(Saved entries)

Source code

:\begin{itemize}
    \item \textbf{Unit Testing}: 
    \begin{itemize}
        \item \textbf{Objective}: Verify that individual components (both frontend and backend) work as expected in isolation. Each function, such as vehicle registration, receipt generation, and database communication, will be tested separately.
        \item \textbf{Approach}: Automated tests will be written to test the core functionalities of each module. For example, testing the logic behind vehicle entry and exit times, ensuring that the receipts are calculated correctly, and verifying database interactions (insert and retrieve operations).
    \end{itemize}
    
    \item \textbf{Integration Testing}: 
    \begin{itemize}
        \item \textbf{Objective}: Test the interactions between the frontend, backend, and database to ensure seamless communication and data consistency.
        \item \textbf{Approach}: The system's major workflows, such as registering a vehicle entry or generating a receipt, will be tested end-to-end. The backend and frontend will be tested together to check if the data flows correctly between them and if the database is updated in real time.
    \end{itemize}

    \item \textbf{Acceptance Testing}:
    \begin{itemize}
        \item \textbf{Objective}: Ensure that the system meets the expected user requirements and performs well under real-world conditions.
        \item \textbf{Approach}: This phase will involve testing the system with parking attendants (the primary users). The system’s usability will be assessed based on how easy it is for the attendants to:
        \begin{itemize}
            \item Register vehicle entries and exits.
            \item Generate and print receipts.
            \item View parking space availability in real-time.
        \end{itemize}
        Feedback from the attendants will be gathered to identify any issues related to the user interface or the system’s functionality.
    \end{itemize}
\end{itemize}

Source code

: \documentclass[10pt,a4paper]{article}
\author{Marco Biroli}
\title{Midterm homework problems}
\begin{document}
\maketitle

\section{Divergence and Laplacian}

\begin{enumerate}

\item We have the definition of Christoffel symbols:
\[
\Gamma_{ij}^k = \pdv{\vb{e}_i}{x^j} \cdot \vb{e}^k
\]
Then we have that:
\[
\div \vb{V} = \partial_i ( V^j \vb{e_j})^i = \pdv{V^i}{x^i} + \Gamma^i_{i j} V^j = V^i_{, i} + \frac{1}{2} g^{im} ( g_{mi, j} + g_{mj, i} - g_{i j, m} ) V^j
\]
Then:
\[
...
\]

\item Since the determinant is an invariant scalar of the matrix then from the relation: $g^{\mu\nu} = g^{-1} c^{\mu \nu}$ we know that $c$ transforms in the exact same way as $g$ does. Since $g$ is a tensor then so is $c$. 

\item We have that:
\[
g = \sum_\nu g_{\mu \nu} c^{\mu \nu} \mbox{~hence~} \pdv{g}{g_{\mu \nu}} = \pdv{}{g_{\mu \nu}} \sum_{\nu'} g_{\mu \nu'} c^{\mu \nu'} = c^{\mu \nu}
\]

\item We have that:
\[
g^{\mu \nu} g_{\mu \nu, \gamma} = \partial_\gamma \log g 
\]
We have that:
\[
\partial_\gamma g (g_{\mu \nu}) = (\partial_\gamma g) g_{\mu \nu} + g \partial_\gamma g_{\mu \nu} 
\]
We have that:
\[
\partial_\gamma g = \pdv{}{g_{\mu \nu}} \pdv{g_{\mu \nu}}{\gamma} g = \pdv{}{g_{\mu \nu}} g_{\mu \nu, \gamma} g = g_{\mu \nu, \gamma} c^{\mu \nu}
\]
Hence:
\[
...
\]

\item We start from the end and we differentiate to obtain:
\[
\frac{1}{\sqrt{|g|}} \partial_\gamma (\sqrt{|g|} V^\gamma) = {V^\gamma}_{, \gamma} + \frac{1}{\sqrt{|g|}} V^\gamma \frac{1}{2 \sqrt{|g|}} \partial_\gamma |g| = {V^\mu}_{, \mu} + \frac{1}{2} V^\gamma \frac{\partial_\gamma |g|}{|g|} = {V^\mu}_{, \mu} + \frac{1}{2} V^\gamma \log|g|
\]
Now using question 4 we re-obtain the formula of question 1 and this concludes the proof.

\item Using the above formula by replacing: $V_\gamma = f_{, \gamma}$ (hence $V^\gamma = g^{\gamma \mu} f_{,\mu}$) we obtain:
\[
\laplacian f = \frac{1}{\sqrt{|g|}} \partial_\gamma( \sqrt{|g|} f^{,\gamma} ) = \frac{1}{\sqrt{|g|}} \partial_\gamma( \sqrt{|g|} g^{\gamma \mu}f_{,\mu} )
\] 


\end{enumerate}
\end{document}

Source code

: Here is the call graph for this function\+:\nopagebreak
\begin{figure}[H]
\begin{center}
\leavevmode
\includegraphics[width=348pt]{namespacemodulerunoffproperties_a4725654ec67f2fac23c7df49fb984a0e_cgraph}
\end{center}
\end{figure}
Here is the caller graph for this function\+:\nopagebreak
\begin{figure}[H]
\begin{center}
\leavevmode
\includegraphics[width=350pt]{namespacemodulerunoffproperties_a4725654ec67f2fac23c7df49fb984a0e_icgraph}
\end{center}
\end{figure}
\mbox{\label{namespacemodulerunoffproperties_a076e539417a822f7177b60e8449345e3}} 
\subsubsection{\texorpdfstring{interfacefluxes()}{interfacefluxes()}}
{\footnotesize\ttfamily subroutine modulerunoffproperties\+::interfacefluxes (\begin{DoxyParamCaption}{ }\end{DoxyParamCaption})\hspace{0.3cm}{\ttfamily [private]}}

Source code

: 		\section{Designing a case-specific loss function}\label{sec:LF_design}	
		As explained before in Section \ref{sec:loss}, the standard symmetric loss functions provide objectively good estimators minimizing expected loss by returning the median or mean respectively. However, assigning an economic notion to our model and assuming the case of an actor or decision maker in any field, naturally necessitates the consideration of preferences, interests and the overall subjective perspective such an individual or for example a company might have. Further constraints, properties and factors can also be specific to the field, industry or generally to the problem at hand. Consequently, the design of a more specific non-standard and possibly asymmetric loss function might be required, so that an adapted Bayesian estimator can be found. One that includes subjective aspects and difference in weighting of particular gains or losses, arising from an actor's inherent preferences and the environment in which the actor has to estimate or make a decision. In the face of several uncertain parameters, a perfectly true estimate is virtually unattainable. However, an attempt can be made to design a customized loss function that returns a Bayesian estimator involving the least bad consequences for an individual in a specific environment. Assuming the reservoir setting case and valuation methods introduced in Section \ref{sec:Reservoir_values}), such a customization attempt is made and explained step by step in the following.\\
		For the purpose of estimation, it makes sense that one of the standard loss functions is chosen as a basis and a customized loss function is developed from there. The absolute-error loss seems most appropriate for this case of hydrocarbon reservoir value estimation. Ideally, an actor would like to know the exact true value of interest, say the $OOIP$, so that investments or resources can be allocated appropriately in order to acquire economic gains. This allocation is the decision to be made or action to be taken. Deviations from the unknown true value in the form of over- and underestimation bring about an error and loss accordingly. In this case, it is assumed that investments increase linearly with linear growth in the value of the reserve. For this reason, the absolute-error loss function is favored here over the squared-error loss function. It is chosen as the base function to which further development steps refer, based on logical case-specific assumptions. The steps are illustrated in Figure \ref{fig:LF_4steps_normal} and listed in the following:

● Exercise goal: Please print the records above exactly, leaving nothing out.

● Finished task:
Source code

:\begin{itemize}
    \item \textbf{Unit Testing}: 
    \begin{itemize}
        \item \textbf{Objective}: Verify that individual components (both frontend and backend) work as expected in isolation. Each function, such as vehicle registration, receipt generation, and database communication, will be tested separately.
        \item \textbf{Approach}: Automated tests will be written to test the core functionalities of each module. For example, testing the logic behind vehicle entry and exit times, ensuring that the receipts are calculated correctly, and verifying database interactions (insert and retrieve operations).
    \end{itemize}
    
    \item \textbf{Integration Testing}: 
    \begin{itemize}
        \item \textbf{Objective}: Test the interactions between the frontend, backend, and database to ensure seamless communication and data consistency.
        \item \textbf{Approach}: The system's major workflows, such as registering a vehicle entry or generating a receipt, will be tested end-to-end. The backend and frontend will be tested together to check if the data flows correctly between them and if the database is updated in real time.
    \end{itemize}

    \item \textbf{Acceptance Testing}:
    \begin{itemize}
        \item \textbf{Objective}: Ensure that the system meets the expected user requirements and performs well under real-world conditions.
        \item \textbf{Approach}: This phase will involve testing the system with parking attendants (the primary users). The system’s usability will be assessed based on how easy it is for the attendants to:
        \begin{itemize}
            \item Register vehicle entries and exits.
            \item Generate and print receipts.
            \item View parking space availability in real-time.
        \end{itemize}
        Feedback from the attendants will be gathered to identify any issues related to the user interface or the system’s functionality.
    \end{itemize}
\end{itemize}

Source code

: \documentclass[10pt,a4paper]{article}
\author{Marco Biroli}
\title{Midterm homework problems}
\begin{document}
\maketitle

\section{Divergence and Laplacian}

\begin{enumerate}

\item We have the definition of Christoffel symbols:
\[
\Gamma_{ij}^k = \pdv{\vb{e}_i}{x^j} \cdot \vb{e}^k
\]
Then we have that:
\[
\div \vb{V} = \partial_i ( V^j \vb{e_j})^i = \pdv{V^i}{x^i} + \Gamma^i_{i j} V^j = V^i_{, i} + \frac{1}{2} g^{im} ( g_{mi, j} + g_{mj, i} - g_{i j, m} ) V^j
\]
Then:
\[
...
\]

\item Since the determinant is an invariant scalar of the matrix then from the relation: $g^{\mu\nu} = g^{-1} c^{\mu \nu}$ we know that $c$ transforms in the exact same way as $g$ does. Since $g$ is a tensor then so is $c$. 

\item We have that:
\[
g = \sum_\nu g_{\mu \nu} c^{\mu \nu} \mbox{~hence~} \pdv{g}{g_{\mu \nu}} = \pdv{}{g_{\mu \nu}} \sum_{\nu'} g_{\mu \nu'} c^{\mu \nu'} = c^{\mu \nu}
\]

\item We have that:
\[
g^{\mu \nu} g_{\mu \nu, \gamma} = \partial_\gamma \log g 
\]
We have that:
\[
\partial_\gamma g (g_{\mu \nu}) = (\partial_\gamma g) g_{\mu \nu} + g \partial_\gamma g_{\mu \nu} 
\]
We have that:
\[
\partial_\gamma g = \pdv{}{g_{\mu \nu}} \pdv{g_{\mu \nu}}{\gamma} g = \pdv{}{g_{\mu \nu}} g_{\mu \nu, \gamma} g = g_{\mu \nu, \gamma} c^{\mu \nu}
\]
Hence:
\[
...
\]

\item We start from the end and we differentiate to obtain:
\[
\frac{1}{\sqrt{|g|}} \partial_\gamma (\sqrt{|g|} V^\gamma) = {V^\gamma}_{, \gamma} + \frac{1}{\sqrt{|g|}} V^\gamma \frac{1}{2 \sqrt{|g|}} \partial_\gamma |g| = {V^\mu}_{, \mu} + \frac{1}{2} V^\gamma \frac{\partial_\gamma |g|}{|g|} = {V^\mu}_{, \mu} + \frac{1}{2} V^\gamma \log|g|
\]
Now using question 4 we re-obtain the formula of question 1 and this concludes the proof.

\item Using the above formula by replacing: $V_\gamma = f_{, \gamma}$ (hence $V^\gamma = g^{\gamma \mu} f_{,\mu}$) we obtain:
\[
\laplacian f = \frac{1}{\sqrt{|g|}} \partial_\gamma( \sqrt{|g|} f^{,\gamma} ) = \frac{1}{\sqrt{|g|}} \partial_\gamma( \sqrt{|g|} g^{\gamma \mu}f_{,\mu} )
\] 


\end{enumerate}
\end{document}

Source code

: Here is the call graph for this function\+:\nopagebreak
\begin{figure}[H]
\begin{center}
\leavevmode
\includegraphics[width=348pt]{namespacemodulerunoffproperties_a4725654ec67f2fac23c7df49fb984a0e_cgraph}
\end{center}
\end{figure}
Here is the caller graph for this function\+:\nopagebreak
\begin{figure}[H]
\begin{center}
\leavevmode
\includegraphics[width=350pt]{namespacemodulerunoffproperties_a4725654ec67f2fac23c7df49fb984a0e_icgraph}
\end{center}
\end{figure}
\mbox{\label{namespacemodulerunoffproperties_a076e539417a822f7177b60e8449345e3}} 
\subsubsection{\texorpdfstring{interfacefluxes()}{interfacefluxes()}}
{\footnotesize\ttfamily subroutine modulerunoffproperties\+::interfacefluxes (\begin{DoxyParamCaption}{ }\end{DoxyParamCaption})\hspace{0.3cm}{\ttfamily [private]}}

Source code

: 		\section{Designing a case-specific loss function}\label{sec:LF_design}	
		As explained before in Section \ref{sec:loss}, the standard symmetric loss functions provide objectively good estimators minimizing expected loss by returning the median or mean respectively. However, assigning an economic notion to our model and assuming the case of an actor or decision maker in any field, naturally necessitates the consideration of preferences, interests and the overall subjective perspective such an individual or for example a company might have. Further constraints, properties and factors can also be specific to the field, industry or generally to the problem at hand. Consequently, the design of a more specific non-standard and possibly asymmetric loss function might be required, so that an adapted Bayesian estimator can be found. One that includes subjective aspects and difference in weighting of particular gains or losses, arising from an actor's inherent preferences and the environment in which the actor has to estimate or make a decision. In the face of several uncertain parameters, a perfectly true estimate is virtually unattainable. However, an attempt can be made to design a customized loss function that returns a Bayesian estimator involving the least bad consequences for an individual in a specific environment. Assuming the reservoir setting case and valuation methods introduced in Section \ref{sec:Reservoir_values}), such a customization attempt is made and explained step by step in the following.\\
		For the purpose of estimation, it makes sense that one of the standard loss functions is chosen as a basis and a customized loss function is developed from there. The absolute-error loss seems most appropriate for this case of hydrocarbon reservoir value estimation. Ideally, an actor would like to know the exact true value of interest, say the $OOIP$, so that investments or resources can be allocated appropriately in order to acquire economic gains. This allocation is the decision to be made or action to be taken. Deviations from the unknown true value in the form of over- and underestimation bring about an error and loss accordingly. In this case, it is assumed that investments increase linearly with linear growth in the value of the reserve. For this reason, the absolute-error loss function is favored here over the squared-error loss function. It is chosen as the base function to which further development steps refer, based on logical case-specific assumptions. The steps are illustrated in Figure \ref{fig:LF_4steps_normal} and listed in the following:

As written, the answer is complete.